**YOUR TASK**
Check every line in the listing below for "PhotosViewController". Copy the ones where it occurs.

**DATA FOR PROCESSING**
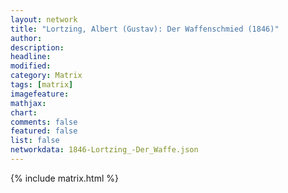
 ```yaml
---
layout: network
title: "Lortzing, Albert (Gustav): Der Waffenschmied (1846)"
author:
description:
headline:
modified:
category: Matrix
tags: [matrix]
imagefeature: 
mathjax: 
chart: 
comments: false
featured: false
list: false
networkdata: 1846-Lortzing_-Der_Waffe.json
---
```

{% include matrix.html %}
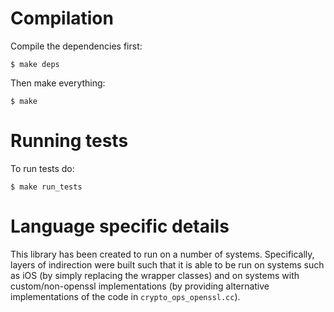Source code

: # Compilation
Compile the dependencies first:

```$ make deps```

Then make everything:

```$ make```

# Running tests
To run tests do:

```$ make run_tests```

# Language specific details
This library has been created to run on a number of systems.  Specifically,
layers of indirection were built such that it is able to be run on systems such
as iOS (by simply replacing the wrapper classes) and on systems with
custom/non-openssl implementations (by providing alternative implementations of
the code in ```crypto_ops_openssl.cc```).
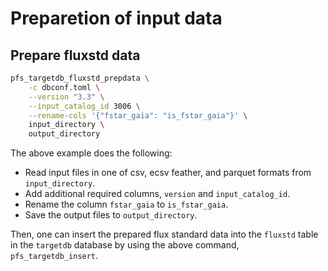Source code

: # Preparetion of input data

## Prepare fluxstd data

```bash
pfs_targetdb_fluxstd_prepdata \
    -c dbconf.toml \
    --version "3.3" \
    --input_catalog_id 3006 \
    --rename-cols '{"fstar_gaia": "is_fstar_gaia"}' \
    input_directory \
    output_directory
```

The above example does the following:
- Read input files in one of csv, ecsv feather, and parquet formats from `input_directory`.
- Add additional required columns, `version` and `input_catalog_id`.
- Rename the column `fstar_gaia` to `is_fstar_gaia`.
- Save the output files to `output_directory`.

Then, one can insert the prepared flux standard data into the `fluxstd` table in the `targetdb` database by using the above command, `pfs_targetdb_insert`.
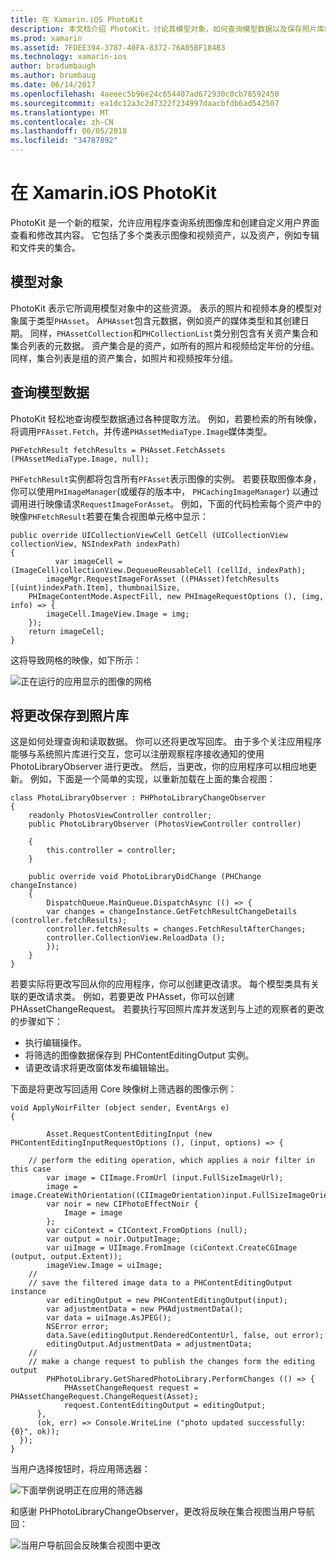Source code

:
 ```yaml
---
title: 在 Xamarin.iOS PhotoKit
description: 本文档介绍 PhotoKit，讨论其模型对象，如何查询模型数据以及保存照片库的更改。
ms.prod: xamarin
ms.assetid: 7FDEE394-3787-40FA-8372-76A05BF184B3
ms.technology: xamarin-ios
author: bradumbaugh
ms.author: brumbaug
ms.date: 06/14/2017
ms.openlocfilehash: 4aeeec5b96e24c654407ad672930c0cb78592450
ms.sourcegitcommit: ea1dc12a3c2d7322f234997daacbfdb6ad542507
ms.translationtype: MT
ms.contentlocale: zh-CN
ms.lasthandoff: 06/05/2018
ms.locfileid: "34787892"
---
```

# <a name="photokit-in-xamarinios"></a>在 Xamarin.iOS PhotoKit

PhotoKit 是一个新的框架，允许应用程序查询系统图像库和创建自定义用户界面查看和修改其内容。 它包括了多个类表示图像和视频资产，以及资产，例如专辑和文件夹的集合。

## <a name="model-objects"></a>模型对象

PhotoKit 表示它所调用模型对象中的这些资源。 表示的照片和视频本身的模型对象属于类型`PHAsset`。 A`PHAsset`包含元数据，例如资产的媒体类型和其创建日期。
同样，`PHAssetCollection`和`PHCollectionList`类分别包含有关资产集合和集合列表的元数据。 资产集合是的资产，如所有的照片和视频给定年份的分组。 同样，集合列表是组的资产集合，如照片和视频按年分组。

## <a name="querying-model-data"></a>查询模型数据

PhotoKit 轻松地查询模型数据通过各种提取方法。 例如，若要检索的所有映像，将调用`PFAsset.Fetch`，并传递`PHAssetMediaType.Image`媒体类型。

    PHFetchResult fetchResults = PHAsset.FetchAssets (PHAssetMediaType.Image, null);

`PHFetchResult`实例都将包含所有`PFAsset`表示图像的实例。 若要获取图像本身，你可以使用`PHImageManager`(或缓存的版本中， `PHCachingImageManager`) 以通过调用进行映像请求`RequestImageForAsset`。 例如，下面的代码检索每个资产中的映像`PHFetchResult`若要在集合视图单元格中显示：


    public override UICollectionViewCell GetCell (UICollectionView collectionView, NSIndexPath indexPath)
    {
              var imageCell = (ImageCell)collectionView.DequeueReusableCell (cellId, indexPath);
            imageMgr.RequestImageForAsset ((PHAsset)fetchResults [(uint)indexPath.Item], thumbnailSize,
        PHImageContentMode.AspectFill, new PHImageRequestOptions (), (img, info) => {
            imageCell.ImageView.Image = img;
        });
        return imageCell;
    }

这将导致网格的映像，如下所示：

![](photokit-images/image4.png "正在运行的应用显示的图像的网格")
 
## <a name="saving-changes-to-the-photo-library"></a>将更改保存到照片库

这是如何处理查询和读取数据。 你可以还将更改写回库。 由于多个关注应用程序能够与系统照片库进行交互，您可以注册观察程序接收通知的使用 PhotoLibraryObserver 进行更改。 然后，当更改，你的应用程序可以相应地更新。 例如，下面是一个简单的实现，以重新加载在上面的集合视图：

    class PhotoLibraryObserver : PHPhotoLibraryChangeObserver
    {
        readonly PhotosViewController controller;
        public PhotoLibraryObserver (PhotosViewController controller)
        
        {
            this.controller = controller;
        }
    
        public override void PhotoLibraryDidChange (PHChange changeInstance)
        {
            DispatchQueue.MainQueue.DispatchAsync (() => {
            var changes = changeInstance.GetFetchResultChangeDetails (controller.fetchResults);
            controller.fetchResults = changes.FetchResultAfterChanges;
            controller.CollectionView.ReloadData ();
            });
        }
    }
    
若要实际将更改写回从你的应用程序，你可以创建更改请求。 每个模型类具有关联的更改请求类。 例如，若要更改 PHAsset，你可以创建 PHAssetChangeRequest。 若要执行写回照片库并发送到与上述的观察者的更改的步骤如下：

-   执行编辑操作。
-   将筛选的图像数据保存到 PHContentEditingOutput 实例。
-   请更改请求将更改窗体发布编辑输出。

下面是将更改写回适用 Core 映像树上筛选器的图像示例：

    void ApplyNoirFilter (object sender, EventArgs e)
    {
            
            Asset.RequestContentEditingInput (new PHContentEditingInputRequestOptions (), (input, options) => {
            
        // perform the editing operation, which applies a noir filter in this case
            var image = CIImage.FromUrl (input.FullSizeImageUrl);
            image = image.CreateWithOrientation((CIImageOrientation)input.FullSizeImageOrientation);
            var noir = new CIPhotoEffectNoir {
                Image = image
            };
            var ciContext = CIContext.FromOptions (null);
            var output = noir.OutputImage;
            var uiImage = UIImage.FromImage (ciContext.CreateCGImage (output, output.Extent));
            imageView.Image = uiImage;
        //
        // save the filtered image data to a PHContentEditingOutput instance
            var editingOutput = new PHContentEditingOutput(input);
            var adjustmentData = new PHAdjustmentData();
            var data = uiImage.AsJPEG();
            NSError error;
            data.Save(editingOutput.RenderedContentUrl, false, out error);
            editingOutput.AdjustmentData = adjustmentData;
        //
        // make a change request to publish the changes form the editing output
            PHPhotoLibrary.GetSharedPhotoLibrary.PerformChanges (() => {
                PHAssetChangeRequest request = PHAssetChangeRequest.ChangeRequest(Asset);
                request.ContentEditingOutput = editingOutput;
          },
          (ok, err) => Console.WriteLine ("photo updated successfully: {0}", ok));
      });
    }
    
当用户选择按钮时，将应用筛选器：

![](photokit-images/image5.png "下面举例说明正在应用的筛选器")
 
和感谢 PHPhotoLibraryChangeObserver，更改将反映在集合视图当用户导航回：

![](photokit-images/image6.png "当用户导航回会反映集合视图中更改")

**TASK SOLUTION**
        readonly PhotosViewController controller;
        public PhotoLibraryObserver (PhotosViewController controller)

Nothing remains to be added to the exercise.